How to Cook Well in Morocco airs Wednesdays at 8:30pm on RTÉ One.
Ingredients
Serves 4-6
- 100g dried apricots
- A pinch of saffron
- 25g caster sugar
- Juice of 2 freshly squeezed oranges
- 1-2 teaspoons orange blossom water
- 20g pistachios coarsely chopped
- Drizzle of honey, optional
- 8 mint leaves, torn or chopped just before serving
Method
- Place the dried apricots in a bowl and cover generously with cold water. Place in the fridge overnight to swell and become plump.

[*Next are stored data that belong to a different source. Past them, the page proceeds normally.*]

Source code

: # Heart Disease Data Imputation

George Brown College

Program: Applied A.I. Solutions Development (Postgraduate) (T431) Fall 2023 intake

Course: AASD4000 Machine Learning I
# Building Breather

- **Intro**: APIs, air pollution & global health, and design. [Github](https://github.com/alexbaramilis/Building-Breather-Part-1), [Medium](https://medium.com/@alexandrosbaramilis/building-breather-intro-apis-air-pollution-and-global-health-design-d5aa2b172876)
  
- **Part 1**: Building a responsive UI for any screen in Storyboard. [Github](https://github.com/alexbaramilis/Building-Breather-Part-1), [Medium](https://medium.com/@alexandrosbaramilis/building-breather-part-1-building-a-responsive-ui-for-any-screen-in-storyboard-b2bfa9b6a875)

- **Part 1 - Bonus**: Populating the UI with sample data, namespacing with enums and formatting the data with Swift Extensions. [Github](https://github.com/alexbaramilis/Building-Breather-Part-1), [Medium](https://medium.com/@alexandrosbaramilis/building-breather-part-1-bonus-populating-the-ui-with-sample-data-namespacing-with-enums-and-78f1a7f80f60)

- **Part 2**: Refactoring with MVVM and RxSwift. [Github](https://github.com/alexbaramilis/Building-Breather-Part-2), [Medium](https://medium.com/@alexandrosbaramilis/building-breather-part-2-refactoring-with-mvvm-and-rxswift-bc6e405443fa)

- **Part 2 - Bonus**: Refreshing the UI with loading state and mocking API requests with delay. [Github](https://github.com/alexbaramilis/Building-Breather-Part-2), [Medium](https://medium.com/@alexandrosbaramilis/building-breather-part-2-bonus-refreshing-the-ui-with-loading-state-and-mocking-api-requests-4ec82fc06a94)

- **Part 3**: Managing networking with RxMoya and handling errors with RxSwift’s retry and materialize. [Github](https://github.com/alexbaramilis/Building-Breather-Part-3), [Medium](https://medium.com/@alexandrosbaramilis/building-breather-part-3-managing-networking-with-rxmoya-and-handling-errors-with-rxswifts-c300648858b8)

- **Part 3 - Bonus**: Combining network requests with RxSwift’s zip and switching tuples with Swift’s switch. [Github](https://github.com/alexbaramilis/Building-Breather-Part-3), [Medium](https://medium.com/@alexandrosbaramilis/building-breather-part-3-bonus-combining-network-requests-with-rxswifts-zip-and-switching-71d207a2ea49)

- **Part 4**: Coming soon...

- Next day, strain off and discard the soaking water. ( The soaking water can be used instead of a syrup in a homemade lemonade) Place the apricots in a saucepan and add saffron, caster sugar and the orange juice. Bring to a simmer and cover. Poach at a gentle until the fruit is tender – this can take up to 45 minutes. Add the orange blossom water to taste. Allow to cool and chill.
- Serve the chilled apricots scattered with the chopped pistachios, mint, plenty of the delicious cooking juice and a dollop of labneh.
- Labneh
- 300ml thick Greek style organic natural yoghurt.
- Place a sieve over a bowl and drape a piece of clean muslin into the sieve with its edges overhanging the bowl. Drop in the yoghurt and place in a fridge overnight to strain off the whey. Next day the strained yoghurt has now become a lovely thick labneh and is ready for use. The whey can be discarded or used in drinks.